Tips for temporarily continuing to share a home after break up include:
- Respecting their boundaries and sticking to yours
- Avoid getting pulled back into old relationship patterns
- Decrease expectations of each other
- Be respectful of them
- Allow them time to themself
- Ensure safety of pets, children, and other living beings in the home
How to Break Up When You Have Kids Together
Breaking up with someone you live with is even harder when children are involved. When parents do not get along during or after a relationship, this affects the children. “Parents who are unable to work together to raise their children either when they are living together and especially when they are not are not able to provide a stable and secure environment for their children. In such environments, children may feel insecure, anxious, and aggressive resulting in more behavior problems.”4
Hopefully both parties are on the same page with the goal of doing what is best for the children. There are many ways to co-parent effectively after a breakup, which should be the goal of both parties. Many find that co-parenting counseling can help.
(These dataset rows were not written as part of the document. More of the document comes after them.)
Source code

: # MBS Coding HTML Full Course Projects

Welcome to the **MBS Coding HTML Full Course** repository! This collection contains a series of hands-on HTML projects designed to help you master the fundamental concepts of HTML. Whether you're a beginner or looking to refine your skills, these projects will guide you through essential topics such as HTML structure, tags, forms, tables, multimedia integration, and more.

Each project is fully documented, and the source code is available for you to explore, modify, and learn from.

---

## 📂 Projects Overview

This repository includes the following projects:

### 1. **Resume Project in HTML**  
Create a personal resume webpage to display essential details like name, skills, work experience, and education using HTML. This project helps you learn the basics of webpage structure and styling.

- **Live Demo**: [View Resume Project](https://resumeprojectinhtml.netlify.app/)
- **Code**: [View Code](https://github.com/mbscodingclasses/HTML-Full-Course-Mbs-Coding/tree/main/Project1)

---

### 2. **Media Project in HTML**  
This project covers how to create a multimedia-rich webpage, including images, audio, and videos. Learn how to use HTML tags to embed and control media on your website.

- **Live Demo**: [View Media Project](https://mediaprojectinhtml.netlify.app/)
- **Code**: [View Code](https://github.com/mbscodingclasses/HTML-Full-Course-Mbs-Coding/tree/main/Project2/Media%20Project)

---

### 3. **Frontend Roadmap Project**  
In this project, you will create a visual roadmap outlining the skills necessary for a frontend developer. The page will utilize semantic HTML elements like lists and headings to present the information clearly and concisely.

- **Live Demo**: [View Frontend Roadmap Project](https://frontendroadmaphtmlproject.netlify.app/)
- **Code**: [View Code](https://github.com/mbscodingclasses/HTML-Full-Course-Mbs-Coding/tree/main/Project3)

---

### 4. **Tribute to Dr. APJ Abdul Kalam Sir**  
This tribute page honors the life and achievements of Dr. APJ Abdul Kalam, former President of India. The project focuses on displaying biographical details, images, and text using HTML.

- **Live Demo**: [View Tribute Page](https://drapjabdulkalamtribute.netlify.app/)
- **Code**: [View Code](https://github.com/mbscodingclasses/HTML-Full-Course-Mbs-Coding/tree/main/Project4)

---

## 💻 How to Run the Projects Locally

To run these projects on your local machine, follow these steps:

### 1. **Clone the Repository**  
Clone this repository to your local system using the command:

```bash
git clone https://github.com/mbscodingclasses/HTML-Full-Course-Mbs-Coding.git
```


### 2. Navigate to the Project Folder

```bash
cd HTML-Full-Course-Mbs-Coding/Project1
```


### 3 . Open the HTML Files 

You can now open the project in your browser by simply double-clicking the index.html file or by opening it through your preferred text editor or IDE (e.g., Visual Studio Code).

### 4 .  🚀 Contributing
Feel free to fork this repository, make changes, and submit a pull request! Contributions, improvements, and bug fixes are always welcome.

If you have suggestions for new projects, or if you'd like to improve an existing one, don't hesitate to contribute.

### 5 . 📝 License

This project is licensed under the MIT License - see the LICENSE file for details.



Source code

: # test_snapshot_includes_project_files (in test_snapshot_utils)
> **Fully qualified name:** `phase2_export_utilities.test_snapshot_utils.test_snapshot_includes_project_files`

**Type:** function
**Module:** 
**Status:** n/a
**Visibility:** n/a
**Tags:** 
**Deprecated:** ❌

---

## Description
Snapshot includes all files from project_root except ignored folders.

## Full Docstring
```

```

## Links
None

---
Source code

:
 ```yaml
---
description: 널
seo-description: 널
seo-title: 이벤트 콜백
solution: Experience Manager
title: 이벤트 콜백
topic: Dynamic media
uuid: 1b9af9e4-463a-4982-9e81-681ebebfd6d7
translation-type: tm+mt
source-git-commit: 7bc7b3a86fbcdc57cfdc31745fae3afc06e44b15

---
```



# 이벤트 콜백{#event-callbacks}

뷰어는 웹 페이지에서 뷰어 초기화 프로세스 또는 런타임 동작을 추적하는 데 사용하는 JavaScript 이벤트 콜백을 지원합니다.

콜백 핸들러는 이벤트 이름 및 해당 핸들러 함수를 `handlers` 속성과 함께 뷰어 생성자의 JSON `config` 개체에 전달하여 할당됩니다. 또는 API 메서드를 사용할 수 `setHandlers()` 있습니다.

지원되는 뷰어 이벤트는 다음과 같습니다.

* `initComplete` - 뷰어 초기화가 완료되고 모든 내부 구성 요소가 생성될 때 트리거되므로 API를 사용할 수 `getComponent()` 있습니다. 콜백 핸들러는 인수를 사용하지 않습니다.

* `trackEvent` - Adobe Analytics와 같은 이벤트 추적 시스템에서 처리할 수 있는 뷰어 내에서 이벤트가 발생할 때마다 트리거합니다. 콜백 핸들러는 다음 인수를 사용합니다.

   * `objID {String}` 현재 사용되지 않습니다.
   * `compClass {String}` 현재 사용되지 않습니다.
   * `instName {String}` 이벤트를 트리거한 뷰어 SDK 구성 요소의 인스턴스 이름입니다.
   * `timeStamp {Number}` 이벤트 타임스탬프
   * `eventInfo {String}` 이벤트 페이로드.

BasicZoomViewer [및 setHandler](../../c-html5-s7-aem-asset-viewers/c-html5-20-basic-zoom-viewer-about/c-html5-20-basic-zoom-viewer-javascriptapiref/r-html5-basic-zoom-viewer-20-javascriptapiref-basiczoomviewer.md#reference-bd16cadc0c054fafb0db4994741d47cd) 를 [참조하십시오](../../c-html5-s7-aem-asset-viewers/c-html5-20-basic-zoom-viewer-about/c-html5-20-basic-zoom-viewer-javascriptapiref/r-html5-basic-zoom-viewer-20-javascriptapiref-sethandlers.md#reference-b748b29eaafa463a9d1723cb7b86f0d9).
Some tips for breaking up when kids are involved include:
- Decide together what you’ll tell the kids before you talk to them
- Consider living arrangements after the break up
- Engage social supports through mutual and extended family, Godparents, etc
- Seek individual counseling to help you deal with feelings instead of involving or affecting the kids
- Co-parenting with the other parent should be a priority
- Do not speak badly about the other parent to the children
- Be open and honest to the children and allow them to ask questions
When to Seek Professional Help for a Break Up
There are many times that someone might consider therapy as they go through the stages of grief after a break up. Feeling depressed or hopeless, unable to shake the guilt from breaking up with someone, or feeling unable to sleep or eat are some signs that you may want to speak to a therapist. An online therapist directory is a good place to start your search, as they will often list the many online therapy options available.
In My Experience
Many of my clients struggle with guilt and remorse following the ending of a relationship, especially if they were the ones who made the decision to end. Having to end a relationship with someone who shares a living environment certainly adds to this stress. However, if both parties are respectful and considerate, then they usually both grow stronger in the relationship’s end.
However, if someone is leaving a relationship with someone who is abusive, then the breakup frequently changes to post separation abuse.